> _WORK ITEM_:
Every line from the first one in the listing down to the line with "在澳门，无论是本地居民还是来" should be restated word for word.

(RECORDS)

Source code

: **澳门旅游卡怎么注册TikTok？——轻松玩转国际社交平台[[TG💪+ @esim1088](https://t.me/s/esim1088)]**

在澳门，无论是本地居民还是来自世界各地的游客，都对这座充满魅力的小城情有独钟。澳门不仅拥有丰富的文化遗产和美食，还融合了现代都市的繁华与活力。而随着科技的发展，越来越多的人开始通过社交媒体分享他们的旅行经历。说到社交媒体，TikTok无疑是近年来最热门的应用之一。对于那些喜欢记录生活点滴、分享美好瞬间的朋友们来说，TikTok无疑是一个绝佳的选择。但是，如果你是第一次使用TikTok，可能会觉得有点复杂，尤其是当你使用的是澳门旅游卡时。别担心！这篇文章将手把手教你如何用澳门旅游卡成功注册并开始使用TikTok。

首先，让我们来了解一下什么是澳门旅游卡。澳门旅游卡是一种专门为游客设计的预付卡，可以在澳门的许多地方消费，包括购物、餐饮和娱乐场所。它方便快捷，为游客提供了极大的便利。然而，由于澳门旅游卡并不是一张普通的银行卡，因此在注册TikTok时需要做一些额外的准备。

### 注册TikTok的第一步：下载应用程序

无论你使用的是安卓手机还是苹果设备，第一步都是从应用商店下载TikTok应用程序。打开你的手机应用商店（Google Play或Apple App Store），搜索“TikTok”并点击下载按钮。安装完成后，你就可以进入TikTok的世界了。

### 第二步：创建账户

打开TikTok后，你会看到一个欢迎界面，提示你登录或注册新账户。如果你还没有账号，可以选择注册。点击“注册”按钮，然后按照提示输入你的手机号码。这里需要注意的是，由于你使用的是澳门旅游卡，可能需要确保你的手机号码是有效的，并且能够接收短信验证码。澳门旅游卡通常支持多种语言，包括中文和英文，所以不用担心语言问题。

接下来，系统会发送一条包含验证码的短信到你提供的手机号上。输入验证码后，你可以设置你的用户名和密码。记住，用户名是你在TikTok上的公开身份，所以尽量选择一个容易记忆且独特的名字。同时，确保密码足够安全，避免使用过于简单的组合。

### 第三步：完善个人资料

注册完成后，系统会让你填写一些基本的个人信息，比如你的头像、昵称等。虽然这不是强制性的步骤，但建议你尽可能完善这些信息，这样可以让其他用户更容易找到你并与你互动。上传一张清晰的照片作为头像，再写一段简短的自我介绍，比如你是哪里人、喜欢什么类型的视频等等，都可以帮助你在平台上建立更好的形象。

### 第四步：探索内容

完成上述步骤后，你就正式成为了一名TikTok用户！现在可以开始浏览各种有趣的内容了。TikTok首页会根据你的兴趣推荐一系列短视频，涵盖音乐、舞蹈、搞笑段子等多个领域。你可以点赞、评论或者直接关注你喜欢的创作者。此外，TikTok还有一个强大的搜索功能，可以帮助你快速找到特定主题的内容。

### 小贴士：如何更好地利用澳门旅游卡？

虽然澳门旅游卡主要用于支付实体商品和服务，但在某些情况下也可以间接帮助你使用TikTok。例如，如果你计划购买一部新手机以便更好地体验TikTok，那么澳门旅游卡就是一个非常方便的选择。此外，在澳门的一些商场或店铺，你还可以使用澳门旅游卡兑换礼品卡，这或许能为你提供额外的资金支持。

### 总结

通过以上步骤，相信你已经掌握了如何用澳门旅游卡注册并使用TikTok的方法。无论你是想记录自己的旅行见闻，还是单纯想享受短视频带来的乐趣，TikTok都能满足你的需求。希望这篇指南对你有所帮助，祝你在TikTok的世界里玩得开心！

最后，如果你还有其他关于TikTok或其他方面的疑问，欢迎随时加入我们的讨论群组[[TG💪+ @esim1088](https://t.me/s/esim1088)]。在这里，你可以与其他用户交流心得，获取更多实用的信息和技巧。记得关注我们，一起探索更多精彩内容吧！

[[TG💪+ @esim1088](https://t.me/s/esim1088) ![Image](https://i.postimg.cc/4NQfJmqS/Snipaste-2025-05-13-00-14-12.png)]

(End RECORDS)

> _EXERCISE RESPONSE_:
Source code

: **澳门旅游卡怎么注册TikTok？——轻松玩转国际社交平台[[TG💪+ @esim1088](https://t.me/s/esim1088)]**

在澳门，无论是本地居民还是来自世界各地的游客，都对这座充满魅力的小城情有独钟。澳门不仅拥有丰富的文化遗产和美食，还融合了现代都市的繁华与活力。而随着科技的发展，越来越多的人开始通过社交媒体分享他们的旅行经历。说到社交媒体，TikTok无疑是近年来最热门的应用之一。对于那些喜欢记录生活点滴、分享美好瞬间的朋友们来说，TikTok无疑是一个绝佳的选择。但是，如果你是第一次使用TikTok，可能会觉得有点复杂，尤其是当你使用的是澳门旅游卡时。别担心！这篇文章将手把手教你如何用澳门旅游卡成功注册并开始使用TikTok。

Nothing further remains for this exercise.